Scheffler suggests two ways: “One way is with biased data. If your algorithm is based on historical data, it will soon learn that a particular institution prefers to accept men over women. Another way is that there are different accuracies on different parts of the population, so maybe an algorithm is really good at figuring out if white people deserve a loan, but it could have a high error rate for people who are not white. It could have 90 percent accuracy on one set of the population and 50 percent on another set.”
“That’s what we are looking at,” says Smith. “We’re asking, ‘How is the system making mistakes?’ and ‘How are these mistakes spread across different parts of the population?’”
In May 2016, reporters from ProPublica, a nonprofit investigative newsroom, examined the accuracy of Compas, one of several algorithmic tools used by court systems to predict recidivism, or the likelihood that a criminal defendant will commit another crime. Compas gives people a risk score from 1 to 10, and those scores can be translated into probabilities: a score of 8 is the equivalent of a 70 percent chance of recidivism. Those with a risk score of 8 to 10 were considered “high risk.”
When ProPublica researchers compared the tool’s predicted risk of recidivism with actual recidivism rates over the following two years, they found that, in general, Compas got things right 61 percent of the time. They also found that predictions of violent recidivism were correct only 20 percent of the time.
More troubling, they found that black defendants were far more likely than white defendants to be incorrectly deemed more likely to commit crime again, and white defendants were more likely than black defendants to be incorrectly deemed a low risk to recidivate. According to ProPublica’s article, this was a clear demonstration of bias by the algorithm.
In response, Northpointe Inc., the creator of Compas, published another study that argued that the Compas algorithm is in fact fair when measured by statistical average. Northpointe’s software is widely used, and like many algorithmic tools, its calculations are proprietary, but the company did tell ProPublica that its formula for predicting who will recidivate is derived from answers to 137 questions whose answers come either from defendants or from criminal records.
Northpointe’s study found that for each risk score, the fraction of white defendants who received a high risk score and recidivated (out of all white defendants who received a high risk score) roughly equals the fraction of black defendants who were considered high risk and recidivated, out of all black defendants who were named high risk.

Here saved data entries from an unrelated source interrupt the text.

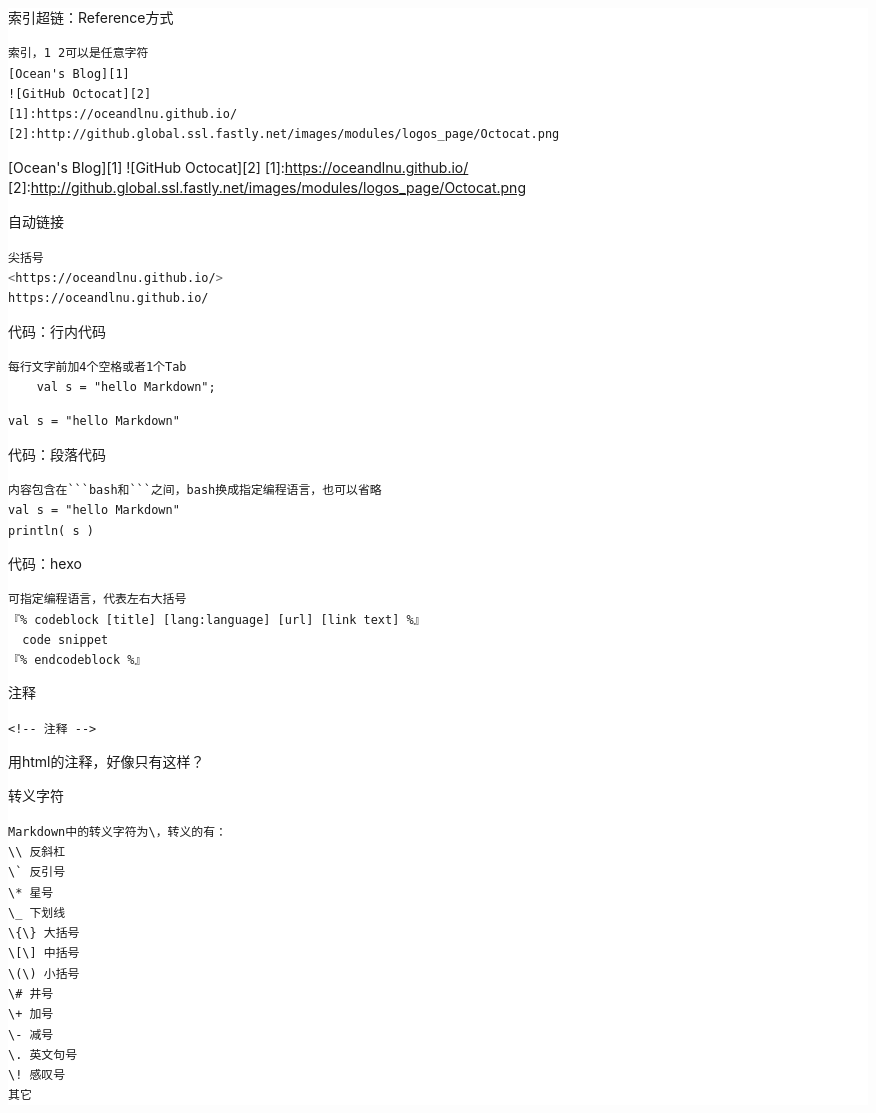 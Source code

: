 
索引超链：Reference方式

```
索引，1 2可以是任意字符
[Ocean's Blog][1]
![GitHub Octocat][2]
[1]:https://oceandlnu.github.io/
[2]:http://github.global.ssl.fastly.net/images/modules/logos_page/Octocat.png
```
[Ocean's Blog][1]
![GitHub Octocat][2]
[1]:https://oceandlnu.github.io/
[2]:http://github.global.ssl.fastly.net/images/modules/logos_page/Octocat.png

自动链接

```bash
尖括号
<https://oceandlnu.github.io/>
https://oceandlnu.github.io/
```

代码：行内代码

```
每行文字前加4个空格或者1个Tab
	val s = "hello Markdown";
```
	val s = "hello Markdown"

代码：段落代码

```
内容包含在```bash和```之间，bash换成指定编程语言，也可以省略
val s = "hello Markdown"
println( s )
```

代码：hexo

```
可指定编程语言，代表左右大括号
『% codeblock [title] [lang:language] [url] [link text] %』
  code snippet
『% endcodeblock %』
```

注释
```
<!-- 注释 -->
```
用html的注释，好像只有这样？


转义字符

```
Markdown中的转义字符为\，转义的有：
\\ 反斜杠
\` 反引号
\* 星号
\_ 下划线
\{\} 大括号
\[\] 中括号
\(\) 小括号
\# 井号
\+ 加号
\- 减号
\. 英文句号
\! 感叹号
其它
``` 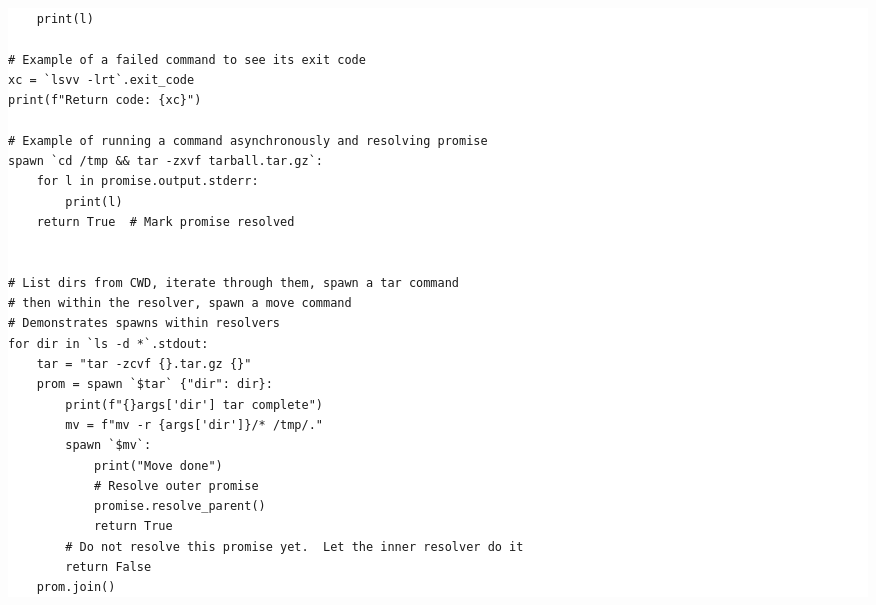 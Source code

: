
 ```
    print(l)

# Example of a failed command to see its exit code
xc = `lsvv -lrt`.exit_code
print(f"Return code: {xc}")

# Example of running a command asynchronously and resolving promise
spawn `cd /tmp && tar -zxvf tarball.tar.gz`:
    for l in promise.output.stderr:
        print(l)
    return True  # Mark promise resolved


# List dirs from CWD, iterate through them, spawn a tar command
# then within the resolver, spawn a move command
# Demonstrates spawns within resolvers
for dir in `ls -d *`.stdout:
    tar = "tar -zcvf {}.tar.gz {}"
    prom = spawn `$tar` {"dir": dir}:
        print(f"{}args['dir'] tar complete")
        mv = f"mv -r {args['dir']}/* /tmp/."
        spawn `$mv`:
            print("Move done")
            # Resolve outer promise
            promise.resolve_parent()
            return True
        # Do not resolve this promise yet.  Let the inner resolver do it
        return False
    prom.join()
```
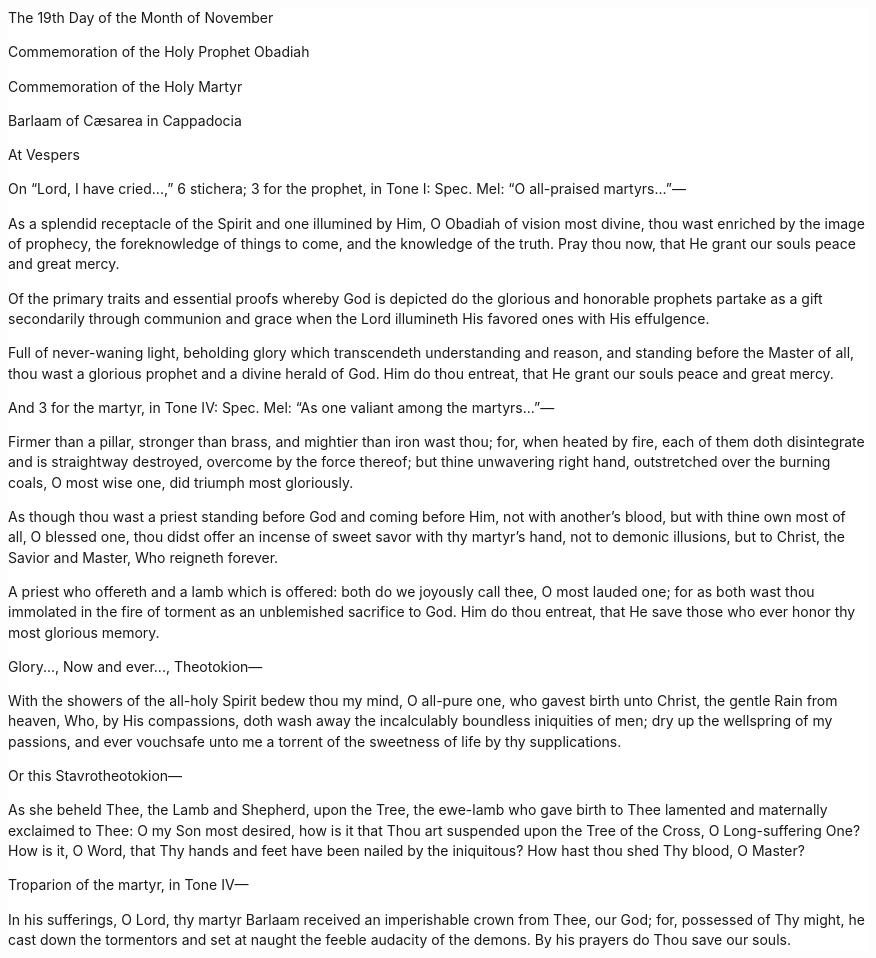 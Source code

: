 The 19th Day of the Month of November

Commemoration of the Holy Prophet Obadiah

Commemoration of the Holy Martyr

Barlaam of Cæsarea in Cappadocia

At Vespers

On “Lord, I have cried...,” 6 stichera; 3 for the prophet, in Tone I: Spec. Mel: “O all-praised martyrs...”—

As a splendid receptacle of the Spirit and one illumined by Him, O Obadiah of vision most divine, thou wast enriched by the image of prophecy, the foreknowledge of things to come, and the knowledge of the truth. Pray thou now, that He grant our souls peace and great mercy.

Of the primary traits and essential proofs whereby God is depicted do the glorious and honorable prophets partake as a gift secondarily through communion and grace when the Lord illumineth His favored ones with His effulgence.

Full of never-waning light, beholding glory which transcendeth understanding and reason, and standing before the Master of all, thou wast a glorious prophet and a divine herald of God. Him do thou entreat, that He grant our souls peace and great mercy.

And 3 for the martyr, in Tone IV: Spec. Mel: “As one valiant among the martyrs...”—

Firmer than a pillar, stronger than brass, and mightier than iron wast thou; for, when heated by fire, each of them doth disintegrate and is straightway destroyed, overcome by the force thereof; but thine unwavering right hand, outstretched over the burning coals, O most wise one, did triumph most gloriously.

As though thou wast a priest standing before God and coming before Him, not with another’s blood, but with thine own most of all, O blessed one, thou didst offer an incense of sweet savor with thy martyr’s hand, not to demonic illusions, but to Christ, the Savior and Master, Who reigneth forever.

A priest who offereth and a lamb which is offered: both do we joyously call thee, O most lauded one; for as both wast thou immolated in the fire of torment as an unblemished sacrifice to God. Him do thou entreat, that He save those who ever honor thy most glorious memory.

Glory..., Now and ever..., Theotokion—

With the showers of the all-holy Spirit bedew thou my mind, O all-pure one, who gavest birth unto Christ, the gentle Rain from heaven, Who, by His compassions, doth wash away the incalculably boundless iniquities of men; dry up the wellspring of my passions, and ever vouchsafe unto me a torrent of the sweetness of life by thy supplications.

Or this Stavrotheotokion—

As she beheld Thee, the Lamb and Shepherd, upon the Tree, the ewe-lamb who gave birth to Thee lamented and maternally exclaimed to Thee: O my Son most desired, how is it that Thou art suspended upon the Tree of the Cross, O Long-suffering One? How is it, O Word, that Thy hands and feet have been nailed by the iniquitous? How hast thou shed Thy blood, O Master?

Troparion of the martyr, in Tone IV—

In his sufferings, O Lord, thy martyr Barlaam received an imperishable crown from Thee, our God; for, possessed of Thy might, he cast down the tormentors and set at naught the feeble audacity of the demons. By his prayers do Thou save our souls.
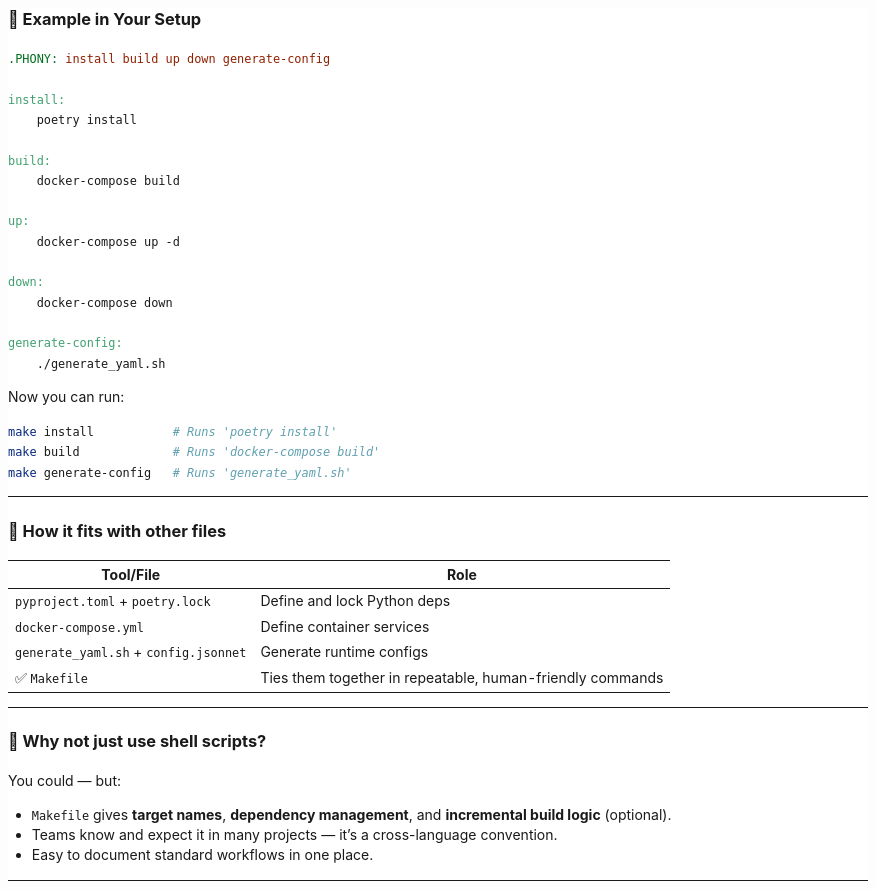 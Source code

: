 ### 🧱 Example in Your Setup

```makefile
.PHONY: install build up down generate-config

install:
	poetry install

build:
	docker-compose build

up:
	docker-compose up -d

down:
	docker-compose down

generate-config:
	./generate_yaml.sh
```

Now you can run:

```bash
make install           # Runs 'poetry install'
make build             # Runs 'docker-compose build'
make generate-config   # Runs 'generate_yaml.sh'
```

---

### 🔁 How it fits with other files

| Tool/File                             | Role                                                      |
| ------------------------------------- | --------------------------------------------------------- |
| `pyproject.toml` + `poetry.lock`      | Define and lock Python deps                               |
| `docker-compose.yml`                  | Define container services                                 |
| `generate_yaml.sh` + `config.jsonnet` | Generate runtime configs                                  |
| ✅ `Makefile`                          | Ties them together in repeatable, human-friendly commands |

---

### 📌 Why not just use shell scripts?

You could — but:

* `Makefile` gives **target names**, **dependency management**, and **incremental build logic** (optional).
* Teams know and expect it in many projects — it’s a cross-language convention.
* Easy to document standard workflows in one place.

---
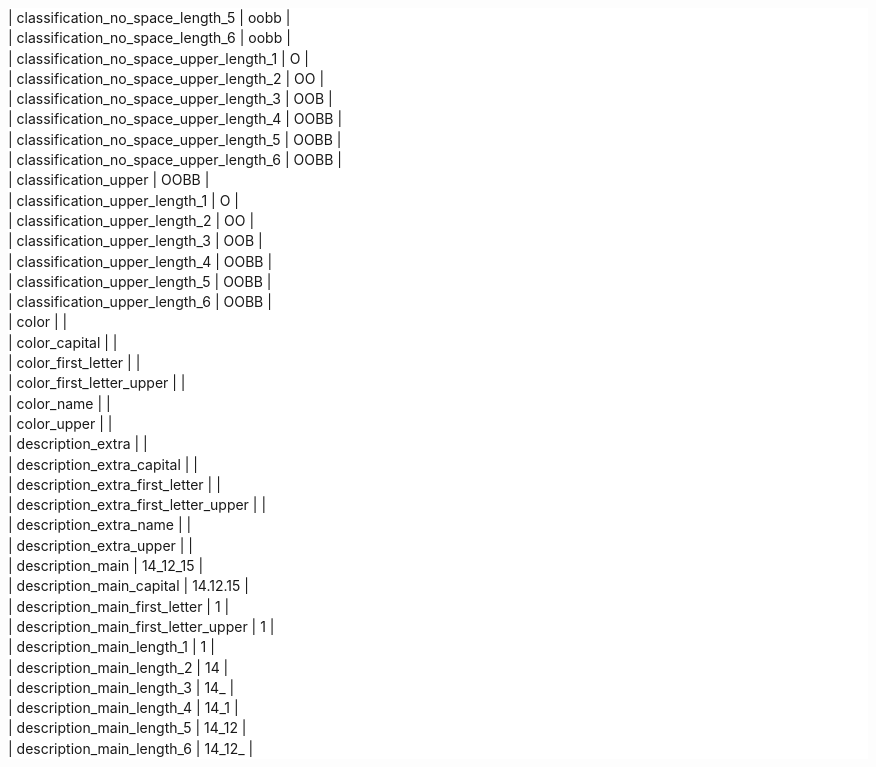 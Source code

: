 | classification_no_space_length_5 | oobb |  
| classification_no_space_length_6 | oobb |  
| classification_no_space_upper_length_1 | O |  
| classification_no_space_upper_length_2 | OO |  
| classification_no_space_upper_length_3 | OOB |  
| classification_no_space_upper_length_4 | OOBB |  
| classification_no_space_upper_length_5 | OOBB |  
| classification_no_space_upper_length_6 | OOBB |  
| classification_upper | OOBB |  
| classification_upper_length_1 | O |  
| classification_upper_length_2 | OO |  
| classification_upper_length_3 | OOB |  
| classification_upper_length_4 | OOBB |  
| classification_upper_length_5 | OOBB |  
| classification_upper_length_6 | OOBB |  
| color |  |  
| color_capital |  |  
| color_first_letter |  |  
| color_first_letter_upper |  |  
| color_name |  |  
| color_upper |  |  
| description_extra |  |  
| description_extra_capital |  |  
| description_extra_first_letter |  |  
| description_extra_first_letter_upper |  |  
| description_extra_name |  |  
| description_extra_upper |  |  
| description_main | 14_12_15 |  
| description_main_capital | 14.12.15 |  
| description_main_first_letter | 1 |  
| description_main_first_letter_upper | 1 |  
| description_main_length_1 | 1 |  
| description_main_length_2 | 14 |  
| description_main_length_3 | 14_ |  
| description_main_length_4 | 14_1 |  
| description_main_length_5 | 14_12 |  
| description_main_length_6 | 14_12_ |  
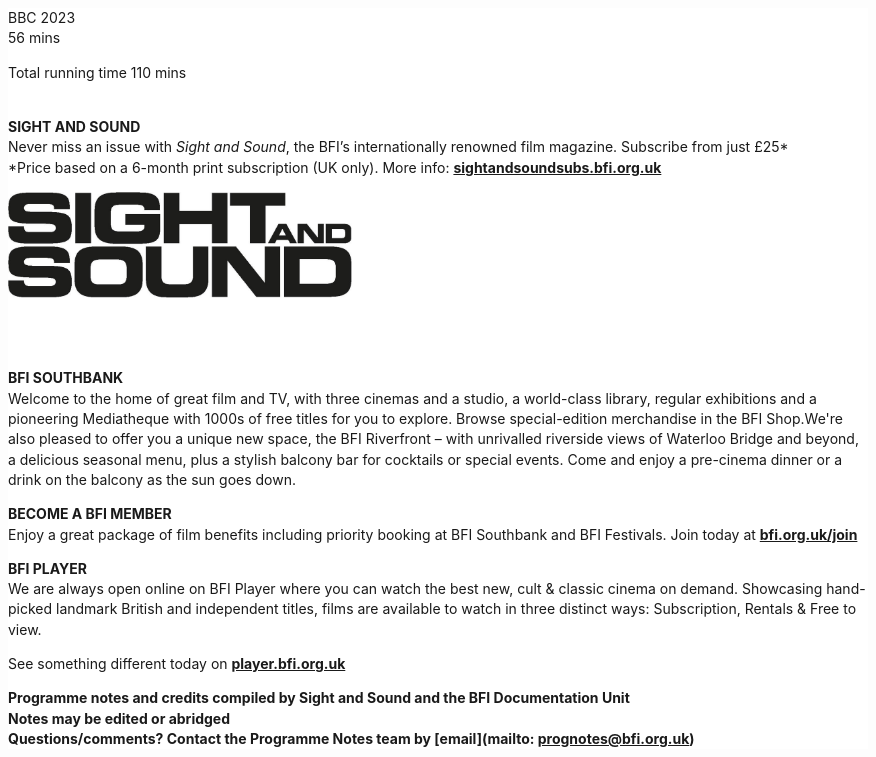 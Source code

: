 BBC 2023<br>
56 mins

Total running time 110 mins<br>
<br>

**SIGHT AND SOUND**<br>
Never miss an issue with _Sight and Sound_, the BFI’s internationally renowned film magazine. Subscribe from just £25*<br>
*Price based on a 6-month print subscription (UK only). More info: [**sightandsoundsubs.bfi.org.uk**](https://sightandsoundsubs.bfi.org.uk/subscribe)

<img style="float: left;" src="/img/sight-and-sound.jpg" width="40%" height="40%"><br><br><br><br><br><br><br><br>

**BFI SOUTHBANK**  
Welcome to the home of great film and TV, with three cinemas and a studio, a world-class library, regular exhibitions and a pioneering Mediatheque with 1000s of free titles for you to explore. Browse special-edition merchandise in the BFI Shop.We&#39;re also pleased to offer you a unique new space, the BFI Riverfront – with unrivalled riverside views of Waterloo Bridge and beyond, a delicious seasonal menu, plus a stylish balcony bar for cocktails or special events. Come and enjoy a pre-cinema dinner or a drink on the balcony as the sun goes down.  

**BECOME A BFI MEMBER**  
Enjoy a great package of film benefits including priority booking at BFI Southbank and BFI Festivals. Join today at [**bfi.org.uk/join**](http://www.bfi.org.uk/join)  

**BFI PLAYER**  
 We are always open online on BFI Player where you can watch the best new, cult &amp; classic cinema on demand. Showcasing hand-picked landmark British and independent titles, films are available to watch in three distinct ways: Subscription, Rentals &amp; Free to view.  

See something different today on [**player.bfi.org.uk**](https://player.bfi.org.uk) 
<br>

**Programme notes and credits compiled by Sight and Sound and the BFI Documentation Unit  
Notes may be edited or abridged  
Questions/comments? Contact the Programme Notes team by [email](mailto: prognotes@bfi.org.uk)**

“ProPublica and Northpointe came to different conclusions in their analyses of Compas’ fairness. However, both of their methods were mathematically sound—the opposition lay in their different definitions of fairness,” Scheffler says.
The bottom line is that any imperfect prediction mechanism (either algorithmic or human) will be biased according to at least one of the two approaches: the error-balancing approach used by ProPublica, and the calibration method favored by Northpointe.
When it came to solving the problem of algorithmic bias, the BU-MIT research team created a method of identifying the subset of the population that the risk assessment system fails to judge fairly, and sending their score to a different system that is less likely to be biased. The goal is for the method to have the same accuracy on different subgroups of the population—but there is no guarantee that these two systems have to work together fairly.
“There are many different measures of fairness,” says Scheffler, “and there are trade-offs between them. So to what extent are the two systems compatible with the notion of fairness we want to achieve?”
Still, says Canetti, their research points to a possible way out of the statistical bias conundrum, one that could enable the design of algorithms that minimize the bias.
This work was supported by multiple National Science Foundation awards, a Sloan Foundation Research Award, and a Clare Boothe Luce Graduate Fellowship.